__Task details__
Word for word, reproduce each line of the data below, omitting every image.

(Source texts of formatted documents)
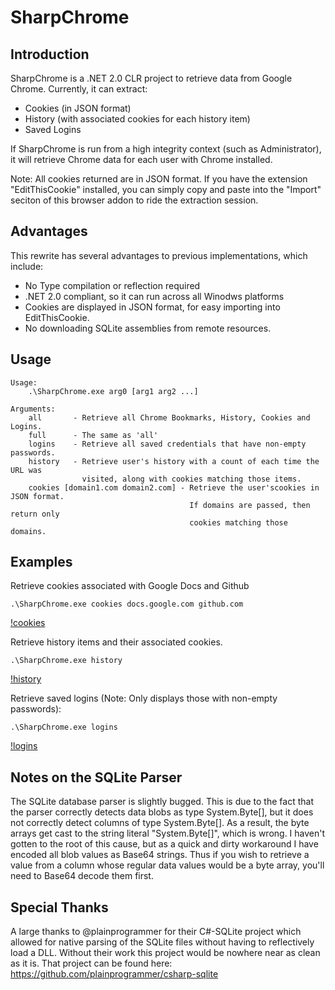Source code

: # SharpChrome

## Introduction

SharpChrome is a .NET 2.0 CLR project to retrieve data from Google Chrome. Currently, it can extract:

- Cookies (in JSON format)
- History (with associated cookies for each history item)
- Saved Logins

If SharpChrome is run from a high integrity context (such as Administrator), it will retrieve Chrome data for each user with Chrome installed.

Note: All cookies returned are in JSON format. If you have the extension "EditThisCookie" installed, you can simply copy and paste into the "Import" seciton of this browser addon to ride the extraction session.

## Advantages

This rewrite has several advantages to previous implementations, which include:

- No Type compilation or reflection required
- .NET 2.0 compliant, so it can run across all Winodws platforms
- Cookies are displayed in JSON format, for easy importing into EditThisCookie.
- No downloading SQLite assemblies from remote resources.

## Usage

```
Usage:
    .\SharpChrome.exe arg0 [arg1 arg2 ...]

Arguments:
    all       - Retrieve all Chrome Bookmarks, History, Cookies and Logins.
    full      - The same as 'all'
    logins    - Retrieve all saved credentials that have non-empty passwords.
    history   - Retrieve user's history with a count of each time the URL was
                visited, along with cookies matching those items.
    cookies [domain1.com domain2.com] - Retrieve the user'scookies in JSON format.
                                        If domains are passed, then return only
                                        cookies matching those domains.
```

## Examples

Retrieve cookies associated with Google Docs and Github
```
.\SharpChrome.exe cookies docs.google.com github.com
```
[!cookies](images/cookies.png)

Retrieve history items and their associated cookies.
```
.\SharpChrome.exe history
```
[!history](images/history_item.png)

Retrieve saved logins (Note: Only displays those with non-empty passwords):
```
.\SharpChrome.exe logins
```
[!logins](images/logins.png)


## Notes on the SQLite Parser

The SQLite database parser is slightly bugged. This is due to the fact that the parser correctly detects data blobs as type System.Byte[], but it does not correctly detect columns of type System.Byte[]. As a result, the byte arrays get cast to the string literal "System.Byte[]", which is wrong. I haven't gotten to the root of this cause, but as a quick and dirty workaround I have encoded all blob values as Base64 strings. Thus if you wish to retrieve a value from a column whose regular data values would be a byte array, you'll need to Base64 decode them first.


## Special Thanks

A large thanks to @plainprogrammer for their C#-SQLite project which allowed for native parsing of the SQLite files without having to reflectively load a DLL. Without their work this project would be nowhere near as clean as it is. That project can be found here: https://github.com/plainprogrammer/csharp-sqlite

__Exercise output__
Source code

: # SharpChrome

## Introduction

SharpChrome is a .NET 2.0 CLR project to retrieve data from Google Chrome. Currently, it can extract:

- Cookies (in JSON format)
- History (with associated cookies for each history item)
- Saved Logins

If SharpChrome is run from a high integrity context (such as Administrator), it will retrieve Chrome data for each user with Chrome installed.

Note: All cookies returned are in JSON format. If you have the extension "EditThisCookie" installed, you can simply copy and paste into the "Import" seciton of this browser addon to ride the extraction session.

## Advantages

This rewrite has several advantages to previous implementations, which include:

- No Type compilation or reflection required
- .NET 2.0 compliant, so it can run across all Winodws platforms
- Cookies are displayed in JSON format, for easy importing into EditThisCookie.
- No downloading SQLite assemblies from remote resources.

## Usage

```
Usage:
    .\SharpChrome.exe arg0 [arg1 arg2 ...]

Arguments:
    all       - Retrieve all Chrome Bookmarks, History, Cookies and Logins.
    full      - The same as 'all'
    logins    - Retrieve all saved credentials that have non-empty passwords.
    history   - Retrieve user's history with a count of each time the URL was
                visited, along with cookies matching those items.
    cookies [domain1.com domain2.com] - Retrieve the user'scookies in JSON format.
                                        If domains are passed, then return only
                                        cookies matching those domains.
```

## Examples

Retrieve cookies associated with Google Docs and Github
```
.\SharpChrome.exe cookies docs.google.com github.com
```
[!cookies](images/cookies.png)

Retrieve history items and their associated cookies.
```
.\SharpChrome.exe history
```
[!history](images/history_item.png)

Retrieve saved logins (Note: Only displays those with non-empty passwords):
```
.\SharpChrome.exe logins
```
[!logins](images/logins.png)


## Notes on the SQLite Parser

The SQLite database parser is slightly bugged. This is due to the fact that the parser correctly detects data blobs as type System.Byte[], but it does not correctly detect columns of type System.Byte[]. As a result, the byte arrays get cast to the string literal "System.Byte[]", which is wrong. I haven't gotten to the root of this cause, but as a quick and dirty workaround I have encoded all blob values as Base64 strings. Thus if you wish to retrieve a value from a column whose regular data values would be a byte array, you'll need to Base64 decode them first.


## Special Thanks

A large thanks to @plainprogrammer for their C#-SQLite project which allowed for native parsing of the SQLite files without having to reflectively load a DLL. Without their work this project would be nowhere near as clean as it is. That project can be found here: https://github.com/plainprogrammer/csharp-sqlite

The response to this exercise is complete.